Money was a serious, serious issue. I had barely enough to buy water, a bite of food, and a bus ticket from the Mexican border to Austin, Texas. If I succeeded in surviving on my measly fortune, I would arrive penniless and insane, or at least penniless. The fact that I would arrive at all was not a given.
Hours later, late into the afternoon, a sixteen-wheeler stopped on the side of the road. The driver, said something in Spanish, but too quickly for my tired brain to comprehend. He switched to English and told me he was going to the border. Hallelujah! I felt very lucky. Rodgrigo was a chubby trucker, but he didn't have the saturnine disposition of his colleague.

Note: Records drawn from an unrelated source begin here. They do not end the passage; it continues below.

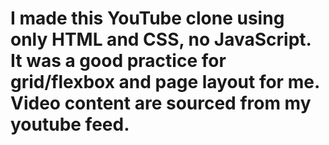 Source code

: # I made this YouTube clone using only HTML and CSS, no JavaScript. It was a good practice for grid/flexbox and page layout for me. Video content are sourced from my youtube feed.
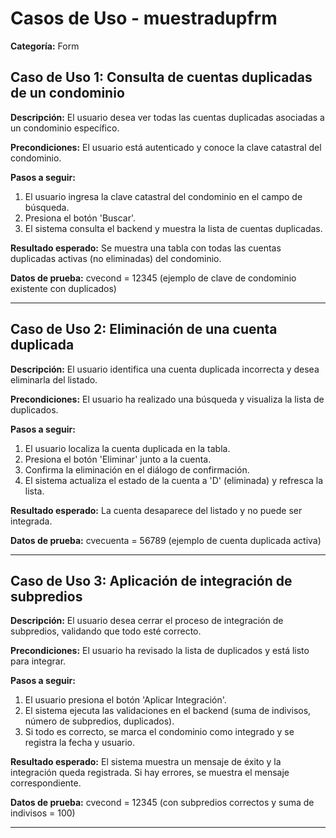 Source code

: # Casos de Uso - muestradupfrm

**Categoría:** Form

## Caso de Uso 1: Consulta de cuentas duplicadas de un condominio

**Descripción:** El usuario desea ver todas las cuentas duplicadas asociadas a un condominio específico.

**Precondiciones:**
El usuario está autenticado y conoce la clave catastral del condominio.

**Pasos a seguir:**
1. El usuario ingresa la clave catastral del condominio en el campo de búsqueda.
2. Presiona el botón 'Buscar'.
3. El sistema consulta el backend y muestra la lista de cuentas duplicadas.

**Resultado esperado:**
Se muestra una tabla con todas las cuentas duplicadas activas (no eliminadas) del condominio.

**Datos de prueba:**
cvecond = 12345 (ejemplo de clave de condominio existente con duplicados)

---

## Caso de Uso 2: Eliminación de una cuenta duplicada

**Descripción:** El usuario identifica una cuenta duplicada incorrecta y desea eliminarla del listado.

**Precondiciones:**
El usuario ha realizado una búsqueda y visualiza la lista de duplicados.

**Pasos a seguir:**
1. El usuario localiza la cuenta duplicada en la tabla.
2. Presiona el botón 'Eliminar' junto a la cuenta.
3. Confirma la eliminación en el diálogo de confirmación.
4. El sistema actualiza el estado de la cuenta a 'D' (eliminada) y refresca la lista.

**Resultado esperado:**
La cuenta desaparece del listado y no puede ser integrada.

**Datos de prueba:**
cvecuenta = 56789 (ejemplo de cuenta duplicada activa)

---

## Caso de Uso 3: Aplicación de integración de subpredios

**Descripción:** El usuario desea cerrar el proceso de integración de subpredios, validando que todo esté correcto.

**Precondiciones:**
El usuario ha revisado la lista de duplicados y está listo para integrar.

**Pasos a seguir:**
1. El usuario presiona el botón 'Aplicar Integración'.
2. El sistema ejecuta las validaciones en el backend (suma de indivisos, número de subpredios, duplicados).
3. Si todo es correcto, se marca el condominio como integrado y se registra la fecha y usuario.

**Resultado esperado:**
El sistema muestra un mensaje de éxito y la integración queda registrada. Si hay errores, se muestra el mensaje correspondiente.

**Datos de prueba:**
cvecond = 12345 (con subpredios correctos y suma de indivisos = 100)

---

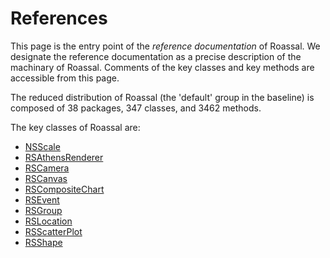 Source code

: # References
This page is the entry point of the _reference documentation_ of Roassal. We designate the reference documentation as a precise description of the machinary of Roassal. Comments of the key classes and key methods are accessible from this page.

The reduced distribution of Roassal (the 'default' group in the baseline) is composed of 38 packages, 347 classes, and 3462 methods.

The key classes of Roassal are:
- [NSScale](NSScale.md)
- [RSAthensRenderer](RSAthensRenderer.md)
- [RSCamera](RSCamera.md)
- [RSCanvas](RSCanvas.md)
- [RSCompositeChart](RSCompositeChart.md)
- [RSEvent](RSEvent.md)
- [RSGroup](RSGroup.md)
- [RSLocation](RSLocation.md)
- [RSScatterPlot](RSScatterPlot.md)
- [RSShape](RSShape.md)
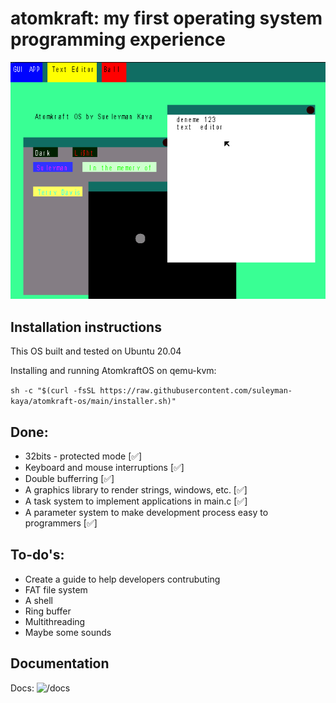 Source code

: # atomkraft: my first operating system programming experience

![screenshot.png](Screenshots/screenshot.png)

## Installation instructions
This OS built and tested on Ubuntu 20.04

Installing and running AtomkraftOS on qemu-kvm:

`sh -c "$(curl -fsSL https://raw.githubusercontent.com/suleyman-kaya/atomkraft-os/main/installer.sh)"`

## Done:
- 32bits - protected mode [✅]
- Keyboard and mouse interruptions [✅]
- Double bufferring [✅]
- A graphics library to render strings, windows, etc. [✅]
- A task system to implement applications in main.c [✅]
- A parameter system to make development process easy to programmers [✅]

## To-do's:
- Create a guide to help developers contrubuting
- FAT file system
- A shell
- Ring buffer
- Multithreading
- Maybe some sounds

## Documentation
Docs: ![/docs](https://github.com/suleyman-kaya/atomkraft-os/tree/main/docs)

He was endlessly energetic, funny, and good-spirited. We talked about life, politics, language, love, the love of language, and the language of love ("David, I tell you, the best way to learn Spanish is from a woman -- in bed!!") He laughed incessantly, and almost every sentence ended in double exclamation points. The hours flew by as we went further and further towards my now beloved homeland. The spirit of the ride was only dampened once, when we saw migrant workers by the side of the highway waiting to find a ride and some work, and Rodrigo talked movingly of their sorry plight. Thanks to his ride, I was able to make it back on schedule and in one piece.
Immediately after I arrived in Texas, one of the candidates for president, whom Rodrigo and Alberto had told me about, was assassinated. Not too long after that, Mexico entered into a devastating downward financial spiral. Poverty, and subsequently crime, is now supposed to be phenomenal. I don't think I would hitch-hike in Mexico at the present time. I think that would be stupid. Then again, perhaps what I did was stupid. There are probably some who would say that I was just lucky, and I could have been robbed, or horribly maimed, or that I could have had my throat slit. Maybe that's true, but that's not how things turned out. Whatever the tribulations, I had been able to experience Mexico on a level that no guided tours or regular vacation could ever reveal. I was able to meet real people, both great and not so great. I was able, in short, to see the real Mexico. And I propose a toast to that great land. Salud!